It would be nice of XSLT provided the capability to define a custom character sequence for use with <xsl:number>. Seems like such a capability would generalize <xsl:number> w/o relying on custom extensions, which I do not know if any XSLT engine provides for <xsl:number>.

ewh
  • 1,004
  • 9
  • 19
  • I've found a numerical solution applicable to any number of items and easily integrated with `xsl:number` (as indicated in my answer). Are you still interested in this kind of solution? – Emiliano Poggi Jul 09 '11 at 16:19
  • yes I'm interested. I have actually come up with a different solution that has no numerical limit. Took a little time for me to handle the boundary cases properly, especially for larger numbers. I can hold on posting it until you have posted yours in case we came up with similar general solution. – ewh Jul 10 '11 at 03:02
  • ok, I'll post it as another answer when I have 5 minutes free. – Emiliano Poggi Jul 10 '11 at 06:45
  • since it has been a little while, I posted my generalized solution to the problem. @empo, feel free to post your solution whenver you have time, especially if it is different and/or better than what I came up with. – ewh Jul 14 '11 at 12:20
  • I've undervalued the complexity of this problem. I've tried to get a pure numerical solution without success. I should dedicate much more time to achieve a good result I think. Your generalized answer is certainly good enough if you are sure that it computes for the correct labels (that's also not easy to check :)). However, I would like to post the numerical alternative in the future and also see someone posting one. – Emiliano Poggi Jul 14 '11 at 12:28
1

You can customize the output of xsl:number in Saxon by writing an implementation of the interface net.sf.saxon.lib.Numberer: probably you will want to make this a subclass of net.sf.saxon.expr.number.Numberer_en. You'll need to study the source code and work out what needs overriding.

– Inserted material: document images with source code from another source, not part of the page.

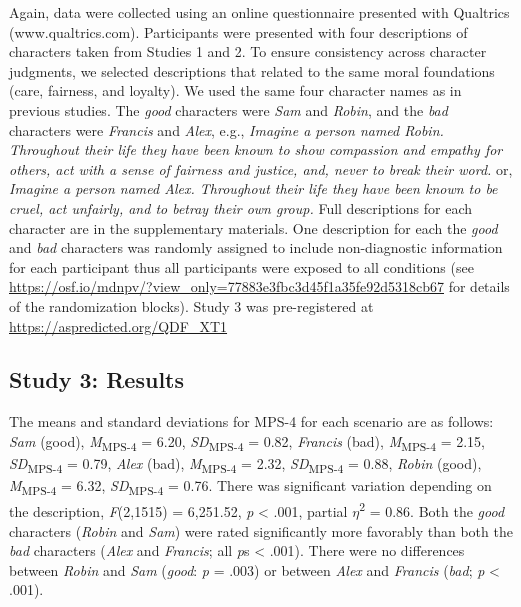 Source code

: \documentclass[
  man,floatsintext]{apa6}
\begin{document}
Again, data were collected using an online questionnaire presented with Qualtrics (www.qualtrics.com). Participants were presented with four descriptions of characters taken from Studies 1 and 2. To ensure consistency across character judgments, we selected descriptions that related to the same moral foundations (care, fairness, and loyalty). We used the same four character names as in previous studies. The \emph{good} characters were \emph{Sam} and \emph{Robin}, and the \emph{bad} characters were \emph{Francis} and \emph{Alex}, e.g., \emph{Imagine a person named Robin. Throughout their life they have been known to show compassion and empathy for others, act with a sense of fairness and justice, and, never to break their word.} or, \emph{Imagine a person named Alex. Throughout their life they have been known to be cruel, act unfairly, and to betray their own group.} Full descriptions for each character are in the supplementary materials. One description for each the \emph{good} and \emph{bad} characters was randomly assigned to include non-diagnostic information for each participant thus all participants were exposed to all conditions (see \color{blue}\url{https://osf.io/mdnpv/?view_only=77883e3fbc3d45f1a35fe92d5318cb67}\color{black} for details of the randomization blocks). Study 3 was pre-registered at \color{blue}\url{https://aspredicted.org/QDF_XT1}\color{black}

\subsection{Study 3: Results}\label{study-3-results}

The means and standard deviations for MPS-4 for each scenario are as follows:
\emph{Sam} (good),
\emph{M}\textsubscript{MPS-4} = 6.20, \emph{SD}\textsubscript{MPS-4} = 0.82,
\emph{Francis} (bad),
\emph{M}\textsubscript{MPS-4} = 2.15, \emph{SD}\textsubscript{MPS-4} = 0.79,
\emph{Alex} (bad),
\emph{M}\textsubscript{MPS-4} = 2.32, \emph{SD}\textsubscript{MPS-4} = 0.88,
\emph{Robin} (good),
\emph{M}\textsubscript{MPS-4} = 6.32, \emph{SD}\textsubscript{MPS-4} = 0.76. There was significant variation depending on the description, \emph{F}(2,1515) = 6,251.52, \emph{p} \textless{} .001, partial \(\eta\)\textsuperscript{2} = 0.86. Both the \emph{good} characters (\emph{Robin} and \emph{Sam}) were rated significantly more favorably than both the \emph{bad} characters (\emph{Alex} and \emph{Francis}; all \emph{p}s \textless{} .001). There were no differences between \emph{Robin} and \emph{Sam} (\emph{good}: \emph{p} = .003) or between \emph{Alex} and \emph{Francis} (\emph{bad}; \emph{p} \textless{} .001).
\end{document}
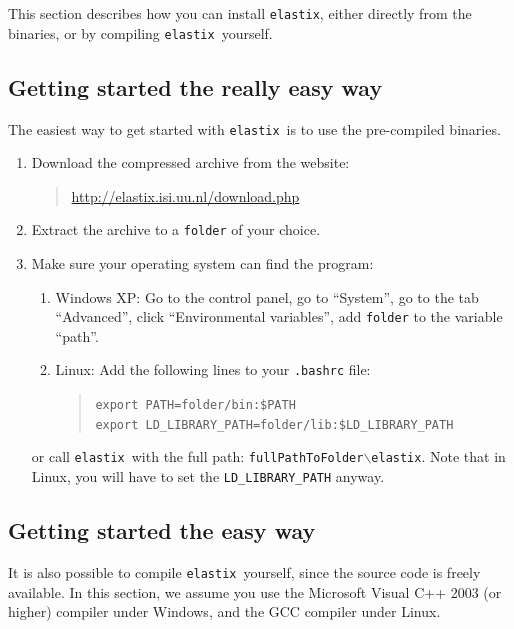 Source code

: \documentclass[]{report}
\newcommand{\elastix}{\texttt{elastix}}
\begin{document}
This section describes how you can install \elastix, either directly
from the binaries, or by compiling \elastix\ yourself.

\subsection{Getting started the really easy way}

The easiest way to get started with \elastix\ is to use the
pre-compiled binaries.
\begin{enumerate}
\item Download the compressed archive from the website:
    \begin{quote}
    \url{http://elastix.isi.uu.nl/download.php}
    \end{quote}

\item Extract the archive to a \texttt{folder} of your choice.

\item Make sure your operating system can find the program:
    \begin{enumerate}
    \item Windows XP: Go to the control panel, go to ``System'', go to
    the tab ``Advanced'', click ``Environmental variables'', add \texttt{folder}
    to the variable ``path''.

    \item Linux: Add the following lines to your \texttt{.bashrc} file:
       \begin{quote}
       \texttt{export PATH=folder/bin:\$PATH}\\
       \texttt{export LD\_LIBRARY\_PATH=folder/lib:\$LD\_LIBRARY\_PATH}
       \end{quote}
    \end{enumerate}
    or call \elastix\ with the full path:
    \texttt{fullPathToFolder$\backslash$elastix}. Note that in Linux, you
    will have to set the \texttt{LD\_LIBRARY\_PATH} anyway.
\end{enumerate}

\subsection{Getting started the easy way}

It is also possible to compile \elastix\ yourself, since the source code is
freely available. In this section, we assume you use the Microsoft Visual C++
2003 (or higher) compiler under Windows, and the GCC compiler under Linux.
\end{document}
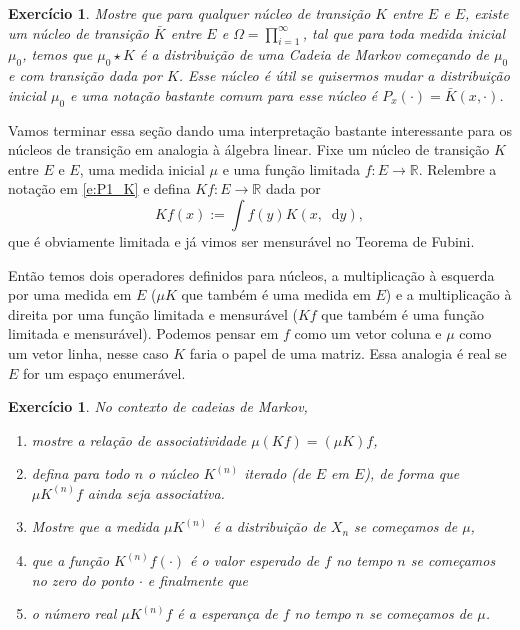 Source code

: \documentclass[reqno, final]{book}
\newcommand*\1{\mathds{1}}
\newtheorem{exercise}[example]{Exercício}
\renewcommand*\d{\mathop{}\!\mathrm{d}}
\begin{document}
\begin{exercise}
  Mostre que para qualquer núcleo de transição $K$ entre $E$ e $E$, existe um núcleo de transição $\bar K$ entre $E$ e $\Omega = \prod_{i=1}^\infty$, tal que para toda medida inicial $\mu_0$, temos que $\mu_0 \star K$ é a distribuição de uma Cadeia de Markov começando de $\mu_0$ e com transição dada por $K$.
  Esse núcleo é útil se quisermos mudar a distribuição inicial $\mu_0$ e uma notação bastante comum para esse núcleo é $P_{x}(\cdot) = \bar K(x, \cdot)$.
\end{exercise}

Vamos terminar essa seção dando uma interpretação bastante interessante para os núcleos de transição em analogia à álgebra linear.
Fixe um núcleo de transição $K$ entre $E$ e $E$, uma medida inicial $\mu$ e uma função limitada $f: E \to \mathbb{R}$.
Relembre a notação em \eqref{e:P1_K} e defina $K f: E \to \mathbb{R}$ dada por
\begin{equation}
  K f(x):= \int f(y) K(x, \d y),
\end{equation}
que é obviamente limitada e já vimos ser mensurável no Teorema de Fubini.

Então temos dois operadores definidos para núcleos, a multiplicação à esquerda por uma medida em $E$ ($\mu K$ que também é uma medida em $E$) e a multiplicação à direita por uma função limitada e mensurável ($K f$ que também é uma função limitada e mensurável).
Podemos pensar em $f$ como um vetor coluna e $\mu$ como um vetor linha, nesse caso $K$ faria o papel de uma matriz.
Essa analogia é real se $E$ for um espaço enumerável.

\begin{exercise}
  No contexto de cadeias de Markov,
  \begin{enumerate}[\quad a)]
  \item mostre a relação de associatividade $\mu (K f) = (\mu K) f$,
  \item defina para todo $n$ o núcleo $K^{(n)}$ iterado (de $E$ em $E$), de forma que $\mu K^{(n)} f$ ainda seja associativa.
  \item Mostre que a medida $\mu K^{(n)}$ é a distribuição de $X_n$ se começamos de $\mu$,
  \item que a função $K^{(n)} f (\cdot)$ é o valor esperado de $f$ no tempo $n$ se começamos no zero do ponto $\cdot$ e finalmente que
  \item o número real $\mu K^{(n)} f$ é a esperança de $f$ no tempo $n$ se começamos de $\mu$.
  \end{enumerate}
\end{exercise}
\end{document}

In Saxon PE/EE you can register the Numberer to be used for a given language in the Saxon configuration file. For Saxon HE it requires a bit more work: you have to implement the interface LocalizerFactory and register your LocalizerFactory with the Configuration.

Michael Kay
  • 156,231
  • 11
  • 92
  • 164
1

I came up with the following, more generalized solution, after posting my original solution to the problem. The solution is pure XSLT and at the base, still uses <xsl:number>, so should be applicable to any format type.

<xsl:stylesheet version="2.0"
                xmlns:xsl="http://www.w3.org/1999/XSL/Transform"
                xmlns:xs="http://www.w3.org/2001/XMLSchema"
                xmlns:ewh="http://www.earlhood.com/XSL/Transform"
                exclude-result-prefixes="#all">

<!-- Description: XSLT to generate a alpha formatted sequence
     label (via <xsl:number>), but disallowing specific characters
     from being used.
  -->

<!-- Algorithm: Given the index value of the item to generate
     a label for via <xsl:number>, we adjust the value so the resulting
     label avoids the use of the forbidden characters.

     This is achieved by converting the index value into a baseX
     number, with X the number of allowed characters.

     The baseX number will be converted into a reverse sequence
     of numbers for each ^E place.  For example, the number 12167
     converted to base23 will generate the following reverse sequence:

       Place:    (23^0, 23^1, 23^2, 23^3)
       Sequence: (   0,    0,    0,    1)   // 1000 in base23

     Having it in right-to-left order makes processing easier.

     Each item in the sequence will be a number from 0 to baseX-1.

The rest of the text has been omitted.